Information given section start

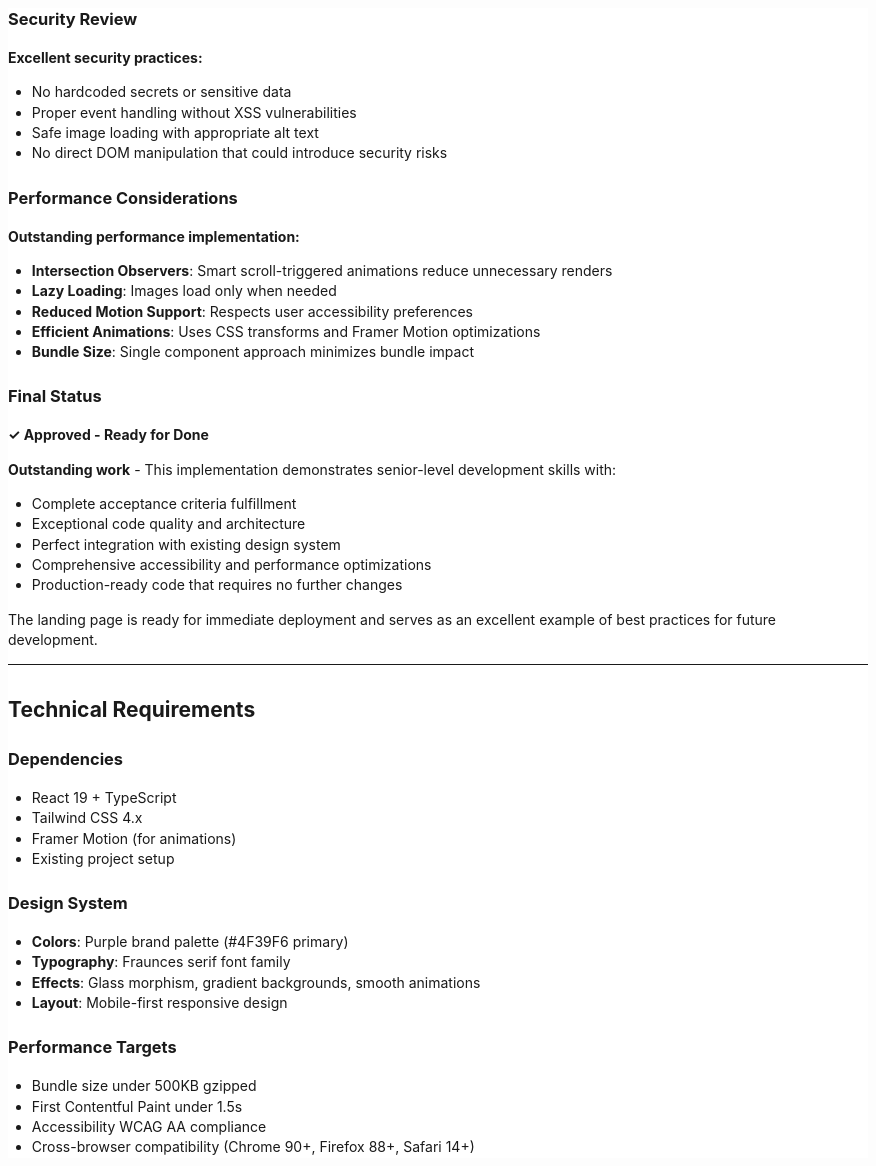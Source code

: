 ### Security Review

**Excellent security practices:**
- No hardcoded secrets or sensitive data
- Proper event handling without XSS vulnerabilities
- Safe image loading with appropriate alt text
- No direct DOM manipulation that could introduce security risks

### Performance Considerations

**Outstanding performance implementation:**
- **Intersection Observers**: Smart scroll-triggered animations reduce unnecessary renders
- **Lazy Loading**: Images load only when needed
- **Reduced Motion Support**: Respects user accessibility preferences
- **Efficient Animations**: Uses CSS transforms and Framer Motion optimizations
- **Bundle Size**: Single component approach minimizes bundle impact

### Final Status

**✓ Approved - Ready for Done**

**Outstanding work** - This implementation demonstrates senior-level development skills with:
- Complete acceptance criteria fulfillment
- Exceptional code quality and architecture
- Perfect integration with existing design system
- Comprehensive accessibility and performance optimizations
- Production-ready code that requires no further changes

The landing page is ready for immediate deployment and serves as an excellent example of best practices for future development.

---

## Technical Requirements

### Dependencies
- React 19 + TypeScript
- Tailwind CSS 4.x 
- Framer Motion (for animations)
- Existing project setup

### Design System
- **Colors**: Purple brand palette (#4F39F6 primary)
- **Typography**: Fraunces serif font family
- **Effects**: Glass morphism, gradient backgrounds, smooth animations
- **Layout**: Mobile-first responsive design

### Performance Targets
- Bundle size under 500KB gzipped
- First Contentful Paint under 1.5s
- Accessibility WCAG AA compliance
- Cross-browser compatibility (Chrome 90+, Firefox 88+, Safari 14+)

Information given section end
Information given section start

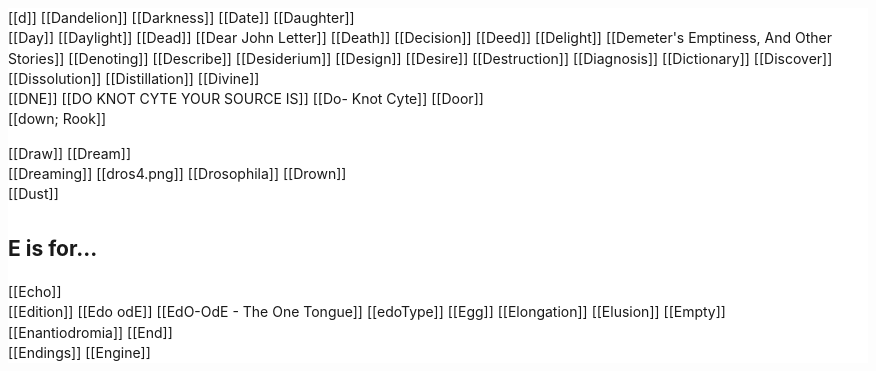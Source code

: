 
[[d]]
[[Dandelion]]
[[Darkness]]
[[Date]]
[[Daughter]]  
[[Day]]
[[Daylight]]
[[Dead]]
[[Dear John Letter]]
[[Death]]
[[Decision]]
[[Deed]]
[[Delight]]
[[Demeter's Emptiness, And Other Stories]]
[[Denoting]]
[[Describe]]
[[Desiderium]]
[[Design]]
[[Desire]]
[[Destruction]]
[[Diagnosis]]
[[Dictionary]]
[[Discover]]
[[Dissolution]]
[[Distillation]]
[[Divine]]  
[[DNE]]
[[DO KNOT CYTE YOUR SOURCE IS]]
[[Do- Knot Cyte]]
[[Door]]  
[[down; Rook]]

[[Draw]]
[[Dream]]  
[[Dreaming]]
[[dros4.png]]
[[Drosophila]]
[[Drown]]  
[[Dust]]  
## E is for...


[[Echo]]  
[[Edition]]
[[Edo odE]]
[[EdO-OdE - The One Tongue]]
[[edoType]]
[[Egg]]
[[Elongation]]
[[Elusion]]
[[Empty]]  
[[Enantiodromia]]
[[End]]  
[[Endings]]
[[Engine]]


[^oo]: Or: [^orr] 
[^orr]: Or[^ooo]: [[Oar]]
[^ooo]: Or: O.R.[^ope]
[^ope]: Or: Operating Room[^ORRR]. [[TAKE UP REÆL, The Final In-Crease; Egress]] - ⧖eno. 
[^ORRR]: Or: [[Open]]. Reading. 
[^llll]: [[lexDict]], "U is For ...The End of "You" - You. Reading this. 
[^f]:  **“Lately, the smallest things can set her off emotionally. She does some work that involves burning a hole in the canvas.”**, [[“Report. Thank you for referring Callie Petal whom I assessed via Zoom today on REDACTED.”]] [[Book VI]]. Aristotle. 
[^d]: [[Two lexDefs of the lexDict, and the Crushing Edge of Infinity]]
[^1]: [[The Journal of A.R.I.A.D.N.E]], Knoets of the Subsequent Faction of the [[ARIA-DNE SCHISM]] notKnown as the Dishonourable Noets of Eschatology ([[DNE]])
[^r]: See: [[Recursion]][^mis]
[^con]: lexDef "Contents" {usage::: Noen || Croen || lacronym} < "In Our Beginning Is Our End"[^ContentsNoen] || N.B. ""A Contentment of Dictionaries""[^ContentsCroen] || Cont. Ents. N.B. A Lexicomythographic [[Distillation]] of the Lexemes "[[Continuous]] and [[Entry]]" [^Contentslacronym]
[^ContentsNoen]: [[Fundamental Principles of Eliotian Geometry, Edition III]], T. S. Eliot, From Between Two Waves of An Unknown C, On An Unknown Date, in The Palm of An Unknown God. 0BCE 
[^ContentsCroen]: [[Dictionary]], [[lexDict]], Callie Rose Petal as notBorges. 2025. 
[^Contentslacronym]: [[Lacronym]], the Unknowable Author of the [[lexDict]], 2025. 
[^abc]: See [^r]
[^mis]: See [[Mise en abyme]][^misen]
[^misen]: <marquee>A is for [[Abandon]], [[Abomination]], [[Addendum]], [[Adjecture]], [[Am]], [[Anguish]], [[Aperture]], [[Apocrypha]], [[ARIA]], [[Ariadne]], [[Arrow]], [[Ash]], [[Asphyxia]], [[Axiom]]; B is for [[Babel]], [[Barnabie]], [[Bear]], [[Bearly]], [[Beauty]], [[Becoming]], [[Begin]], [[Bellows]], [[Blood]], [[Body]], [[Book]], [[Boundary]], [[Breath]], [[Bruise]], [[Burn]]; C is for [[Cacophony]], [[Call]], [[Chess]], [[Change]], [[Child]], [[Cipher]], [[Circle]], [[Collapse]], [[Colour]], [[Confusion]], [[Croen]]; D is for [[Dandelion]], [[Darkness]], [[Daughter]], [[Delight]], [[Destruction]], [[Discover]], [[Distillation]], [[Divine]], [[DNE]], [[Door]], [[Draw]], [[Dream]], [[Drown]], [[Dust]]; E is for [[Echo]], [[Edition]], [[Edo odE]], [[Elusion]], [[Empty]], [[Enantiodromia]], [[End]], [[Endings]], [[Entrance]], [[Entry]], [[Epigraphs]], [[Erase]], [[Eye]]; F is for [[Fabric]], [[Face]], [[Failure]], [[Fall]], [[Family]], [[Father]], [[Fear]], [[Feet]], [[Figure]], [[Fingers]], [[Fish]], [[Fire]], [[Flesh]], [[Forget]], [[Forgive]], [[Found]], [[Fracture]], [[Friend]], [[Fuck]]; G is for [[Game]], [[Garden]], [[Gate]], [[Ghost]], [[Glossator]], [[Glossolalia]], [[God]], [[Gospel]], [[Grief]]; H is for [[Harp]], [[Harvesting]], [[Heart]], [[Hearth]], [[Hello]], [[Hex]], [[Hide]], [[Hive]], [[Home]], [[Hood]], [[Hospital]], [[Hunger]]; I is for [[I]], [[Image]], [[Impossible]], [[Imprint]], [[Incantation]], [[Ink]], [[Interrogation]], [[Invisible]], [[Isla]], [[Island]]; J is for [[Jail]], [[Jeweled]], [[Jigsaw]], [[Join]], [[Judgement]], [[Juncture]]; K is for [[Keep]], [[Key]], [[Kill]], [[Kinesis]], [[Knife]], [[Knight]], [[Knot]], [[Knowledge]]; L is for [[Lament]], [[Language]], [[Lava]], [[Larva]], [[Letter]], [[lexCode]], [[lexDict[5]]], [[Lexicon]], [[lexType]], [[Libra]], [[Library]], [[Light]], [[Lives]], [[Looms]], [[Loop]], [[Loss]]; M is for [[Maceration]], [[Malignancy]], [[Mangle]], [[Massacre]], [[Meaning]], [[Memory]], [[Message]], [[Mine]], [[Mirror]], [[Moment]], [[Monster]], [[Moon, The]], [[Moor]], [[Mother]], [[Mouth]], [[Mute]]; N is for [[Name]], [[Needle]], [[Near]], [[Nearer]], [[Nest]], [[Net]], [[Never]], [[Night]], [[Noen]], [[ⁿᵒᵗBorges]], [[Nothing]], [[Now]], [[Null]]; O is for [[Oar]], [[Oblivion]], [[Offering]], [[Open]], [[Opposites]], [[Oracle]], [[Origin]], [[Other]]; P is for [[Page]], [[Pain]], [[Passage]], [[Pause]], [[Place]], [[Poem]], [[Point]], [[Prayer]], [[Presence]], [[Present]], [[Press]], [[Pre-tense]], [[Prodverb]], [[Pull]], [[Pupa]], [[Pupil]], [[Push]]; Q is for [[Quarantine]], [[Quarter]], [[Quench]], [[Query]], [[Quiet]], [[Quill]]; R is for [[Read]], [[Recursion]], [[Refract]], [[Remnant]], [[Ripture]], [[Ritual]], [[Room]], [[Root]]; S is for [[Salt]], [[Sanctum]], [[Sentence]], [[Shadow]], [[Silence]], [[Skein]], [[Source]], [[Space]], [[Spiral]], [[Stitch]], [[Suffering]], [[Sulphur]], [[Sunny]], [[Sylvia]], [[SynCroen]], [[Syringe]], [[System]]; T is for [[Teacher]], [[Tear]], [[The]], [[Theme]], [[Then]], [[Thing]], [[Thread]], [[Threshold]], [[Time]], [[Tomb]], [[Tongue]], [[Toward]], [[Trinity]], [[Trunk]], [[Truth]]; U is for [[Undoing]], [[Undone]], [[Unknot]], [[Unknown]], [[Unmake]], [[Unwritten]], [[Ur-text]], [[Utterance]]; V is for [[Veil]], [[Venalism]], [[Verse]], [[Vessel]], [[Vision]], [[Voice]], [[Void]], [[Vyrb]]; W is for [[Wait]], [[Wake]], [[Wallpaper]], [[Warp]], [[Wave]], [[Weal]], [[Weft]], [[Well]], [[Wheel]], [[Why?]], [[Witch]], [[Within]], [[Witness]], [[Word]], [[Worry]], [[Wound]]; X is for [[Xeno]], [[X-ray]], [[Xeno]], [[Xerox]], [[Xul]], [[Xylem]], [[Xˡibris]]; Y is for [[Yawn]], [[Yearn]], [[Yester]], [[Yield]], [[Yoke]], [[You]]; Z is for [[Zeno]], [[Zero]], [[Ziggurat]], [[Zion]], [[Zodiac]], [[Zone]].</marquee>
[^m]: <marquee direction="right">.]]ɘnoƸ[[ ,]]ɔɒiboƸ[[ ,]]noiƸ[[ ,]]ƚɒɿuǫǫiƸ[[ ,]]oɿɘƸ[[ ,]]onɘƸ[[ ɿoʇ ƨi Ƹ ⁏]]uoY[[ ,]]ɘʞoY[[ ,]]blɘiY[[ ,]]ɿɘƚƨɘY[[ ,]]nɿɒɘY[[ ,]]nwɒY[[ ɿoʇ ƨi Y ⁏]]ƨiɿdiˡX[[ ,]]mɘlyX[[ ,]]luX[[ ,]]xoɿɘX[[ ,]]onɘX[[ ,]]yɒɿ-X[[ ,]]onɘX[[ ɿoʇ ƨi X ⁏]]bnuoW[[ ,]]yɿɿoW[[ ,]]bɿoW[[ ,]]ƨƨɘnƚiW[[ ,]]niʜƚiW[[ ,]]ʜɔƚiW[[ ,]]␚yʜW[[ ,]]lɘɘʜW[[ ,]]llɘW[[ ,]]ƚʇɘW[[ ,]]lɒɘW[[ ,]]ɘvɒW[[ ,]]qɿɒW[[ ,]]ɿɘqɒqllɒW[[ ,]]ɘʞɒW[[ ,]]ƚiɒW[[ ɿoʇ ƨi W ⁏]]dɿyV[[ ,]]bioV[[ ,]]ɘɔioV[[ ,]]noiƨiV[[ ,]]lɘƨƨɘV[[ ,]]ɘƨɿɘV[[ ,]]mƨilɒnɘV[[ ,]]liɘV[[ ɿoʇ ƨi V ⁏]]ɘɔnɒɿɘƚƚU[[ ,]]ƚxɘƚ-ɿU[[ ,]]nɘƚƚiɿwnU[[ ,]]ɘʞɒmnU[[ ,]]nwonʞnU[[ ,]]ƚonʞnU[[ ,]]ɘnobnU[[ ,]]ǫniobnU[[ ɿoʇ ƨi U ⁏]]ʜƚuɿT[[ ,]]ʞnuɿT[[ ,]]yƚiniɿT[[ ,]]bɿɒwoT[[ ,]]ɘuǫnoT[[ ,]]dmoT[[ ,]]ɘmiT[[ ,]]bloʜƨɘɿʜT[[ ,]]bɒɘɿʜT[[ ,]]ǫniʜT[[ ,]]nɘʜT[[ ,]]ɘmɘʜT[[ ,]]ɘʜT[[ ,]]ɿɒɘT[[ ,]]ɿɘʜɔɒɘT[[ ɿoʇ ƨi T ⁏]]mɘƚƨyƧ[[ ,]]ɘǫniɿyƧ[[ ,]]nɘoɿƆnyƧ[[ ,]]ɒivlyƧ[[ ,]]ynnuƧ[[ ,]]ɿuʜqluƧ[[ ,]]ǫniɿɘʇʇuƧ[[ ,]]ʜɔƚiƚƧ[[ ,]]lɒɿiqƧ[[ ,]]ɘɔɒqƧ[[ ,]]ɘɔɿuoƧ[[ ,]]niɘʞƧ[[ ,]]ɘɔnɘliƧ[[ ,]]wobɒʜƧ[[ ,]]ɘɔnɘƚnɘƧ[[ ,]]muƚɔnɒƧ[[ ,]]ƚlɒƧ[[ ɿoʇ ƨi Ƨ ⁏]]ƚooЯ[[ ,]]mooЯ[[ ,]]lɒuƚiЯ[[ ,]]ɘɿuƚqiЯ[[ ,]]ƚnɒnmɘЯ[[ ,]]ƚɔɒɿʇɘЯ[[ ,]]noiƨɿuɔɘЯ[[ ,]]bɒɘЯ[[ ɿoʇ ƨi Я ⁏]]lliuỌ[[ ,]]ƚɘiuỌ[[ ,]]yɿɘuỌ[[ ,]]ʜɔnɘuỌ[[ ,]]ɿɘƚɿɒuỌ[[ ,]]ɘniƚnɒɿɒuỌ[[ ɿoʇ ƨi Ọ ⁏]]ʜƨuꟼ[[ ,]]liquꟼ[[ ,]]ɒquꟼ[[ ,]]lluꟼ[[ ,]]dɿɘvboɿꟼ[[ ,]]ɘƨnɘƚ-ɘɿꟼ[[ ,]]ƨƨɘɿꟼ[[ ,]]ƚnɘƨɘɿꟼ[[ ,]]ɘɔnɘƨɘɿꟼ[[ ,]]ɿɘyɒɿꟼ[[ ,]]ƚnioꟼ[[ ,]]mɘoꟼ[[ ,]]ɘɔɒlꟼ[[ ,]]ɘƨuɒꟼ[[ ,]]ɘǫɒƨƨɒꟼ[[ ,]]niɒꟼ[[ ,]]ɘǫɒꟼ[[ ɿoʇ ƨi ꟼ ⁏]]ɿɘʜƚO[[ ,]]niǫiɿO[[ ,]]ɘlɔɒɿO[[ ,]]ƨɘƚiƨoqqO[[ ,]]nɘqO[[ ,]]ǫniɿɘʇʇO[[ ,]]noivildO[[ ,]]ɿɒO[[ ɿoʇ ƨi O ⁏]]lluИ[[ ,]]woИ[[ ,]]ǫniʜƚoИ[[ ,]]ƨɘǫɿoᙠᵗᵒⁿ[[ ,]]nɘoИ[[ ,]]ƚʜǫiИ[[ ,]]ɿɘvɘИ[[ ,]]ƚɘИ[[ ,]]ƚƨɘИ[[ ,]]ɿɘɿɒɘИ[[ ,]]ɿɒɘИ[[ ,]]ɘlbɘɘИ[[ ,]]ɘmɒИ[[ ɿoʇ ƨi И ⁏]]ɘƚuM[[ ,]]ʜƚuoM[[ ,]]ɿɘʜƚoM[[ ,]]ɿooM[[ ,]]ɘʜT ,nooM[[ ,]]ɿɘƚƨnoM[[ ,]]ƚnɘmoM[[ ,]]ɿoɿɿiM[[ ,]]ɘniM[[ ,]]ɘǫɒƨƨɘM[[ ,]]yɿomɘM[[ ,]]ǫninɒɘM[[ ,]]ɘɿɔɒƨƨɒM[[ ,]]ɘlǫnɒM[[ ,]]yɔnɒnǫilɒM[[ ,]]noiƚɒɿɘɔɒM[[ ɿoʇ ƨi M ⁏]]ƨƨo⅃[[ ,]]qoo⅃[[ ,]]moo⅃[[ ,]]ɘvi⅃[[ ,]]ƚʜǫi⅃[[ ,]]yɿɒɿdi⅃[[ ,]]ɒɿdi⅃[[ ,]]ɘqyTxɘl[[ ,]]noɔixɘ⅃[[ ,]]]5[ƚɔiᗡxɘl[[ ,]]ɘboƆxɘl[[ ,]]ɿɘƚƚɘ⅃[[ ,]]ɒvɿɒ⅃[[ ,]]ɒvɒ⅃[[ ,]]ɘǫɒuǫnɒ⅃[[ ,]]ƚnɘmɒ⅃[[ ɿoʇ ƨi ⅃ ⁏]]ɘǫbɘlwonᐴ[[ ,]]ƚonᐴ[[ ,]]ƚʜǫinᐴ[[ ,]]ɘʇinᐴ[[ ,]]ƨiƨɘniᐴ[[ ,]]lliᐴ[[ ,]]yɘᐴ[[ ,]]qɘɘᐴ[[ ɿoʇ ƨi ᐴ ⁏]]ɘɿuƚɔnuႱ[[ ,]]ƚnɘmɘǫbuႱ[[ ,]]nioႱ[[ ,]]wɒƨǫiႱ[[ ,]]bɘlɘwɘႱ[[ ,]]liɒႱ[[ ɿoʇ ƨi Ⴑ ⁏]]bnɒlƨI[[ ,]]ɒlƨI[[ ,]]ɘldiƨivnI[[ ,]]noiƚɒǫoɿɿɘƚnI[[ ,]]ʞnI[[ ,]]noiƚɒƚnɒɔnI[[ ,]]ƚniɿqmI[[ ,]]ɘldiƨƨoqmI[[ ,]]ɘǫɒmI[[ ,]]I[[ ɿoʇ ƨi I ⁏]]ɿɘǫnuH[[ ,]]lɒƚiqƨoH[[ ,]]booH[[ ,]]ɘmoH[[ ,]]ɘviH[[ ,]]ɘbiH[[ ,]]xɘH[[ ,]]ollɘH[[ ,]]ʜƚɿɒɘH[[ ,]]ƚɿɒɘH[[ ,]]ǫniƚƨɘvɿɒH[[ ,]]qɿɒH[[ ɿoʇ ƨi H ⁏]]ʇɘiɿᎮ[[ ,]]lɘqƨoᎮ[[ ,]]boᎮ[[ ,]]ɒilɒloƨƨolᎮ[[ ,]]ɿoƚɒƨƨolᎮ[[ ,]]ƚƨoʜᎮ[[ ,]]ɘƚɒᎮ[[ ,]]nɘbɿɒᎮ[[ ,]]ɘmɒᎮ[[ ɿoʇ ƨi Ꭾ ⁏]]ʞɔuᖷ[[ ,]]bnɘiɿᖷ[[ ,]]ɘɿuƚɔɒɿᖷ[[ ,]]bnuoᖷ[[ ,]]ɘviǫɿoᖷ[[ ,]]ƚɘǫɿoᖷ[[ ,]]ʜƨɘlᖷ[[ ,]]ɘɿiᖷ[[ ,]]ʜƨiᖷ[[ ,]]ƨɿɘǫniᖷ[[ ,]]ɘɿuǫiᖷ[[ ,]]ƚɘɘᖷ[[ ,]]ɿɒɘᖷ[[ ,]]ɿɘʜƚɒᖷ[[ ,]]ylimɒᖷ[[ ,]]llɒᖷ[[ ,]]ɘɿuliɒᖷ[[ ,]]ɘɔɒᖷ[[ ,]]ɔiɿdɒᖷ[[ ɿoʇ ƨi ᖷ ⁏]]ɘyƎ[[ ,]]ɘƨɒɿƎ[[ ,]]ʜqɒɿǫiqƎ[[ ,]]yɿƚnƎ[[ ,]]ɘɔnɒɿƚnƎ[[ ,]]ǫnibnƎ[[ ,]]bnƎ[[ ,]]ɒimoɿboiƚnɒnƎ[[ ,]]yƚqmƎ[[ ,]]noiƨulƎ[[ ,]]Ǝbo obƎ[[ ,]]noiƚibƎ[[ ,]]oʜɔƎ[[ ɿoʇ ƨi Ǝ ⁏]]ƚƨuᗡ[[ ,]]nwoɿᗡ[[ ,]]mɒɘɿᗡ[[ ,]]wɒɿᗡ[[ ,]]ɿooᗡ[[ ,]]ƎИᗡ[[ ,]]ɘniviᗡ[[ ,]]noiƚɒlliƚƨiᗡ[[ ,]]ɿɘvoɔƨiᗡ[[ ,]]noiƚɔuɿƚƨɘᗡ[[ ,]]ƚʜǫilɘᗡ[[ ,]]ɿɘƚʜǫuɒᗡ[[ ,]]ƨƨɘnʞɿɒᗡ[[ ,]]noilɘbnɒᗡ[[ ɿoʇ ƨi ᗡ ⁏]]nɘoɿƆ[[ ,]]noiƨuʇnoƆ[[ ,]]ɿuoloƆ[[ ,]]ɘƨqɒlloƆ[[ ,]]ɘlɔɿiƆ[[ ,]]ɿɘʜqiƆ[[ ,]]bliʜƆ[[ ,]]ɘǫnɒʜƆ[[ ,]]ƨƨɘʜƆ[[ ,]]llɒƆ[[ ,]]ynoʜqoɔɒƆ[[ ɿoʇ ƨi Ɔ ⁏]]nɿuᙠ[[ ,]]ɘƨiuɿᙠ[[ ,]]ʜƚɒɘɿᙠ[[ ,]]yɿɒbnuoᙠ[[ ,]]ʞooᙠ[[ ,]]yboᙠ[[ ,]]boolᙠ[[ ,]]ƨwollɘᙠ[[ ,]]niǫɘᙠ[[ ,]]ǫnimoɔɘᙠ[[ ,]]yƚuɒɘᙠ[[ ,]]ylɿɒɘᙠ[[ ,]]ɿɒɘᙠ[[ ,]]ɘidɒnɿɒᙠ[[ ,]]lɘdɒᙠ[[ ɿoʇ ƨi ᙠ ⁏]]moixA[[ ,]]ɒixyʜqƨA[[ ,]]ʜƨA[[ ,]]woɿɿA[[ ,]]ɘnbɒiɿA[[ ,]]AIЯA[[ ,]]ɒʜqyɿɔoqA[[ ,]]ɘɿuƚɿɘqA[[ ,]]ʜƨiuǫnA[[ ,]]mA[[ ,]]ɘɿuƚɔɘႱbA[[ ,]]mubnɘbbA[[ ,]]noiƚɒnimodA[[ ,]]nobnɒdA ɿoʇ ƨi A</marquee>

Information given section end

From the data above, output exactly the lines between the one containing "[[Describe]]" and the one containing "[^mis]: See [[Mise en abyme]][^misen]", counting both of them.

[[Describe]]
[[Desiderium]]
[[Design]]
[[Desire]]
[[Destruction]]
[[Diagnosis]]
[[Dictionary]]
[[Discover]]
[[Dissolution]]
[[Distillation]]
[[Divine]]  
[[DNE]]
[[DO KNOT CYTE YOUR SOURCE IS]]
[[Do- Knot Cyte]]
[[Door]]  
[[down; Rook]]

[[Draw]]
[[Dream]]  
[[Dreaming]]
[[dros4.png]]
[[Drosophila]]
[[Drown]]  
[[Dust]]  
## E is for...


[[Echo]]  
[[Edition]]
[[Edo odE]]
[[EdO-OdE - The One Tongue]]
[[edoType]]
[[Egg]]
[[Elongation]]
[[Elusion]]
[[Empty]]  
[[Enantiodromia]]
[[End]]  
[[Endings]]
[[Engine]]


[^oo]: Or: [^orr] 
[^orr]: Or[^ooo]: [[Oar]]
[^ooo]: Or: O.R.[^ope]
[^ope]: Or: Operating Room[^ORRR]. [[TAKE UP REÆL, The Final In-Crease; Egress]] - ⧖eno. 
[^ORRR]: Or: [[Open]]. Reading. 
[^llll]: [[lexDict]], "U is For ...The End of "You" - You. Reading this. 
[^f]:  **“Lately, the smallest things can set her off emotionally. She does some work that involves burning a hole in the canvas.”**, [[“Report. Thank you for referring Callie Petal whom I assessed via Zoom today on REDACTED.”]] [[Book VI]]. Aristotle. 
[^d]: [[Two lexDefs of the lexDict, and the Crushing Edge of Infinity]]
[^1]: [[The Journal of A.R.I.A.D.N.E]], Knoets of the Subsequent Faction of the [[ARIA-DNE SCHISM]] notKnown as the Dishonourable Noets of Eschatology ([[DNE]])
[^r]: See: [[Recursion]][^mis]
[^con]: lexDef "Contents" {usage::: Noen || Croen || lacronym} < "In Our Beginning Is Our End"[^ContentsNoen] || N.B. ""A Contentment of Dictionaries""[^ContentsCroen] || Cont. Ents. N.B. A Lexicomythographic [[Distillation]] of the Lexemes "[[Continuous]] and [[Entry]]" [^Contentslacronym]
[^ContentsNoen]: [[Fundamental Principles of Eliotian Geometry, Edition III]], T. S. Eliot, From Between Two Waves of An Unknown C, On An Unknown Date, in The Palm of An Unknown God. 0BCE 
[^ContentsCroen]: [[Dictionary]], [[lexDict]], Callie Rose Petal as notBorges. 2025. 
[^Contentslacronym]: [[Lacronym]], the Unknowable Author of the [[lexDict]], 2025. 
[^abc]: See [^r]
[^mis]: See [[Mise en abyme]][^misen]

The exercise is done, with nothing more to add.